* **ACTION ITEM**: Among the entries below, take the line with "poster | TMDb List ID |" and the line with "URL Background<sup>4</sup> |", and output them and every line between them exactly, with nothing else.

* **GIVEN ENTRIES**:
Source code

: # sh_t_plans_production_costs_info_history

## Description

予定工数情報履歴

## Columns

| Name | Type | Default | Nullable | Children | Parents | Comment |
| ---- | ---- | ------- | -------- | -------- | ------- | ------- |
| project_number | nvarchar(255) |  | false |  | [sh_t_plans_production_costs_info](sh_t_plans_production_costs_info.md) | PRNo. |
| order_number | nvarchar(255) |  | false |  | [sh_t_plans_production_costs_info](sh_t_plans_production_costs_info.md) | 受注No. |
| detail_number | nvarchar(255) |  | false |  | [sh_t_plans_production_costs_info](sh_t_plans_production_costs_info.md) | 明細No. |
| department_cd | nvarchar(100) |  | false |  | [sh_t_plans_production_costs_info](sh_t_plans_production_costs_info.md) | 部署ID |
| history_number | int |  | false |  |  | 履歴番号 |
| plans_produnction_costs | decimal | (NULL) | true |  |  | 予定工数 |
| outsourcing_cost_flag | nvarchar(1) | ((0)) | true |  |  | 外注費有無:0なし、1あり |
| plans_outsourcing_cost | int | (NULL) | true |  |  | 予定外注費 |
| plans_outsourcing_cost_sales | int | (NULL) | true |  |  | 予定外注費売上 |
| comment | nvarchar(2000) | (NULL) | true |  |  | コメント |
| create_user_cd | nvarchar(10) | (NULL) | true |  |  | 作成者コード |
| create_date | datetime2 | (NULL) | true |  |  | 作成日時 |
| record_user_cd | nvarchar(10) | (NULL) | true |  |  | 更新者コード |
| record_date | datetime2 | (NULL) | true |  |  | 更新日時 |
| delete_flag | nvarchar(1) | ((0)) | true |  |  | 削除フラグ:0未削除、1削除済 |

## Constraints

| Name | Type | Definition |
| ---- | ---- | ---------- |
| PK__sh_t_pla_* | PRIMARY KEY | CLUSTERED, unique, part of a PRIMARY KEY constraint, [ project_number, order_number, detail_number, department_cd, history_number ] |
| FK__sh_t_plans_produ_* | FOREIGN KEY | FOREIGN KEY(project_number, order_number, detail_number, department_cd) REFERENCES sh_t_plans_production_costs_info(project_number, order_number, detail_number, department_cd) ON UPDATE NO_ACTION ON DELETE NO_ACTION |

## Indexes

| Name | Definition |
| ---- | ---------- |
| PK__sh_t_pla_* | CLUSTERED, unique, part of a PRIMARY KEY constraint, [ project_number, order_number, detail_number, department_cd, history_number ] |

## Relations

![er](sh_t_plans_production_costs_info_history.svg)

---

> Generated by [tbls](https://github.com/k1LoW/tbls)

---

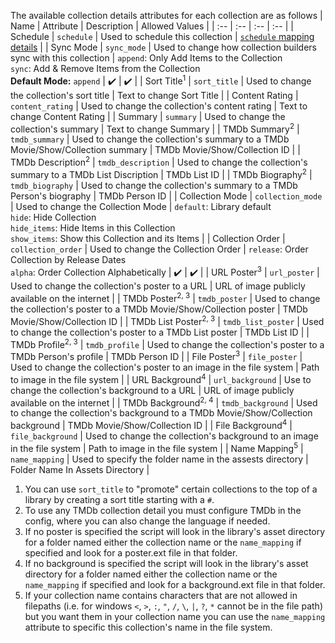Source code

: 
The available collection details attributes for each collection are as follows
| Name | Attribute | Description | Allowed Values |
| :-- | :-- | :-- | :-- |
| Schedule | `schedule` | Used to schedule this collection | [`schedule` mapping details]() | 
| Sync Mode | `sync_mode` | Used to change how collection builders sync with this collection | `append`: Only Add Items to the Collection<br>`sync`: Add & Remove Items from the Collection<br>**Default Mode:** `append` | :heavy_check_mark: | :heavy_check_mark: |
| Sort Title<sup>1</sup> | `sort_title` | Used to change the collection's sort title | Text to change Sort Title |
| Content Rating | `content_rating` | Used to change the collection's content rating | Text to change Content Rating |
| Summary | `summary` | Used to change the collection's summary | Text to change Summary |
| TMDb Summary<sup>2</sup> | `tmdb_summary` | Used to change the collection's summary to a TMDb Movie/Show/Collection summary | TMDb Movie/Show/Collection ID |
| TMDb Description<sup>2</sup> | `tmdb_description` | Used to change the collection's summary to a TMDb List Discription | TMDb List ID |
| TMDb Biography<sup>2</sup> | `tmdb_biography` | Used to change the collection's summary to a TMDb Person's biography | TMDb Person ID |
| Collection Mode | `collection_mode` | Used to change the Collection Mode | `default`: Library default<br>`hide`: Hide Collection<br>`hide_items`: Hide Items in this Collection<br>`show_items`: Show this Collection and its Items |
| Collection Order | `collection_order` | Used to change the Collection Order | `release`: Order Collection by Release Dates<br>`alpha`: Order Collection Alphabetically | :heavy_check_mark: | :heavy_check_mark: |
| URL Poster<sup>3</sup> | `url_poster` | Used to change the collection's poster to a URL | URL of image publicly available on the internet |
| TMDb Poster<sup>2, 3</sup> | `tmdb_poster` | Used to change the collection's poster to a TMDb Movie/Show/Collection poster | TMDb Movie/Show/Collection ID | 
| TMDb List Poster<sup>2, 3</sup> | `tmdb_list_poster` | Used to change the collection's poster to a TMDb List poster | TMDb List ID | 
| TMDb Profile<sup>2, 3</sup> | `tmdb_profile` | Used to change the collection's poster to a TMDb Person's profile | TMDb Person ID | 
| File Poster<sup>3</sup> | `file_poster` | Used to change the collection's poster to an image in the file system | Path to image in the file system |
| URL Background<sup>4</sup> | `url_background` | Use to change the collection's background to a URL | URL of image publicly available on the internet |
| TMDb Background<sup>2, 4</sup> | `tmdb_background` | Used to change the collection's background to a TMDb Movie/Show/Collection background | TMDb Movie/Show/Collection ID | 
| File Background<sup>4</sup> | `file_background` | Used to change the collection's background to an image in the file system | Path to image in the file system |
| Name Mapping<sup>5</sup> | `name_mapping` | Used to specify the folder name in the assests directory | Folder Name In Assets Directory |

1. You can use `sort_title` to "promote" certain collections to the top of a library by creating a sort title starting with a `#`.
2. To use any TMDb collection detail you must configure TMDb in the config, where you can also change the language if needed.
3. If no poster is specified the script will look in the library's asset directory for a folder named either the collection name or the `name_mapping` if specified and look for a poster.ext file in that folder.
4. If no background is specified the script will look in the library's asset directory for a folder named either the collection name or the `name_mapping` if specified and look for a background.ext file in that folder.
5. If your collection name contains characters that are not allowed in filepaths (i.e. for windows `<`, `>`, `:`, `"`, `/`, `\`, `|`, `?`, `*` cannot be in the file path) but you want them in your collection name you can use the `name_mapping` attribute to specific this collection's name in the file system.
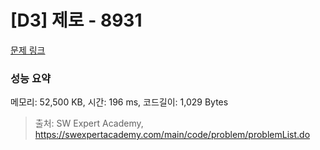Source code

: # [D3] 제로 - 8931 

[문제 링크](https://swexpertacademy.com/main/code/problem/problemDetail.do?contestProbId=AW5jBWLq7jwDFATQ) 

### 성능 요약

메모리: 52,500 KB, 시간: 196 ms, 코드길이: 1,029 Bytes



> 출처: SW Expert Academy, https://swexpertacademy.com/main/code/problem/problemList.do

* * *

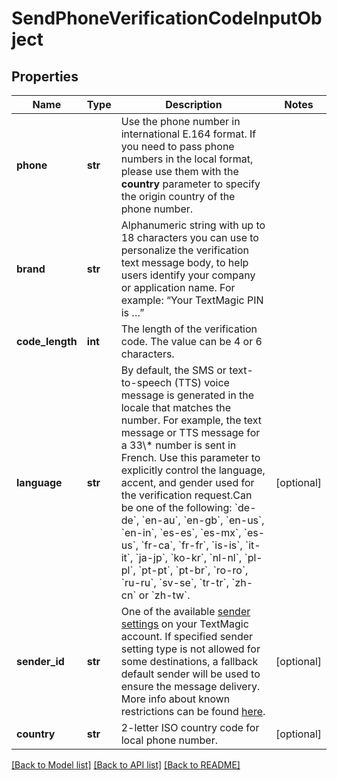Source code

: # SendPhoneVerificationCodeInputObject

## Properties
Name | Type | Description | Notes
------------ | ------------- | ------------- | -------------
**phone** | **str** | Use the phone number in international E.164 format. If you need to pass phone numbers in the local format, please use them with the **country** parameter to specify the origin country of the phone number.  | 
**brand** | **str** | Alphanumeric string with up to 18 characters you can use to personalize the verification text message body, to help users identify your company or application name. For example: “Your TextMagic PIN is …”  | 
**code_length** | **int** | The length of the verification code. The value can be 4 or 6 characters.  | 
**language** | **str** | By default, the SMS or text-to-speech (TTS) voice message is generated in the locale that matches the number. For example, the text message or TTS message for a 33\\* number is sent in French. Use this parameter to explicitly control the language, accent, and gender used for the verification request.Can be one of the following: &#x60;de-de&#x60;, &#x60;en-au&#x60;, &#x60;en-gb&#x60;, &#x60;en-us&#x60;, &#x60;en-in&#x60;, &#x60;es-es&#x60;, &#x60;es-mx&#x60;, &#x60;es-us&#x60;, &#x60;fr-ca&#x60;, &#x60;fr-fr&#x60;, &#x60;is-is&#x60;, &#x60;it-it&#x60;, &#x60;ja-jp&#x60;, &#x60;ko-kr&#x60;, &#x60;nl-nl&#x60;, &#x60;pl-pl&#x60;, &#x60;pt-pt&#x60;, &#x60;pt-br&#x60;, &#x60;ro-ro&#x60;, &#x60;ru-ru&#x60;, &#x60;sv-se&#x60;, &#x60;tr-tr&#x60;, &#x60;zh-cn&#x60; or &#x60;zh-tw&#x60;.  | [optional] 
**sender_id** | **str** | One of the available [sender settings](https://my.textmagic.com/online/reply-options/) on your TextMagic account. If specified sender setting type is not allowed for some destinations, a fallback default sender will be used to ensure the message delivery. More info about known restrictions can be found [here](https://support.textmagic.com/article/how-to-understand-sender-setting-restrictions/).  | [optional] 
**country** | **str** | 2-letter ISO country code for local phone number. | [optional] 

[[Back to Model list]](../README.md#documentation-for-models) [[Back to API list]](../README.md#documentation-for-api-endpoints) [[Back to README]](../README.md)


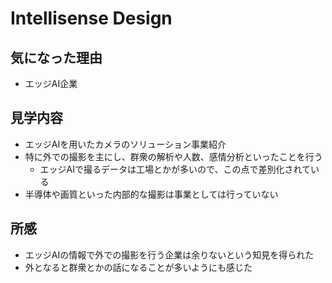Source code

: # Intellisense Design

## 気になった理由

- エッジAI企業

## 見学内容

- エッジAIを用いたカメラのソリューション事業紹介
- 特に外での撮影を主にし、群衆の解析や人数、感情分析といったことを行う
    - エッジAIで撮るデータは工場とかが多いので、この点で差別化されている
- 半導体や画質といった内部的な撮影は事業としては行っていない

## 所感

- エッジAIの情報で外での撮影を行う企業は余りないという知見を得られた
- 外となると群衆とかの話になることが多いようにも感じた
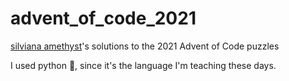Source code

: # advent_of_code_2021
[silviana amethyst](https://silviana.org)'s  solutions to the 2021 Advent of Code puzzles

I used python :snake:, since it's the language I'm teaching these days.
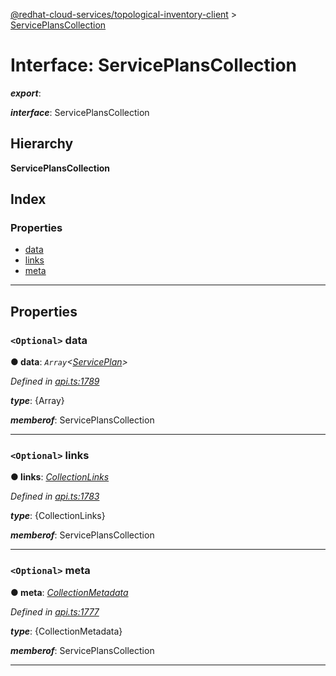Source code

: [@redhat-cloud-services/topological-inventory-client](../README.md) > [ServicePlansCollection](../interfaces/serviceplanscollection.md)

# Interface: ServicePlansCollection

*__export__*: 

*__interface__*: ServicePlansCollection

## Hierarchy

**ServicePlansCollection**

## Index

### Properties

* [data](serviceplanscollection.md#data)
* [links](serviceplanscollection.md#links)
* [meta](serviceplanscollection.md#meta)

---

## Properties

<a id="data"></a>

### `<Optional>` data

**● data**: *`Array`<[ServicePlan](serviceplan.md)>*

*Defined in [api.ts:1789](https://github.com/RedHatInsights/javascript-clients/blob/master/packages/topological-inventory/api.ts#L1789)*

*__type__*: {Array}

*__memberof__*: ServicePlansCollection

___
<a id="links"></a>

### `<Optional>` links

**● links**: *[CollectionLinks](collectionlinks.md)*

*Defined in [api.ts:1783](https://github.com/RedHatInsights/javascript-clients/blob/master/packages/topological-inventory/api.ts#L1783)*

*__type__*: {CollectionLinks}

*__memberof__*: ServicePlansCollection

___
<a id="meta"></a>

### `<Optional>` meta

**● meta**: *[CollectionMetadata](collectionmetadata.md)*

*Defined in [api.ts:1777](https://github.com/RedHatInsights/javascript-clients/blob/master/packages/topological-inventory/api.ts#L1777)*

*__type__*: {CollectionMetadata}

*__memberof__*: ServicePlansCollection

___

* **EXERCISE RESULT**:
| TMDb List Poster<sup>2, 3</sup> | `tmdb_list_poster` | Used to change the collection's poster to a TMDb List poster | TMDb List ID | 
| TMDb Profile<sup>2, 3</sup> | `tmdb_profile` | Used to change the collection's poster to a TMDb Person's profile | TMDb Person ID | 
| File Poster<sup>3</sup> | `file_poster` | Used to change the collection's poster to an image in the file system | Path to image in the file system |
| URL Background<sup>4</sup> | `url_background` | Use to change the collection's background to a URL | URL of image publicly available on the internet |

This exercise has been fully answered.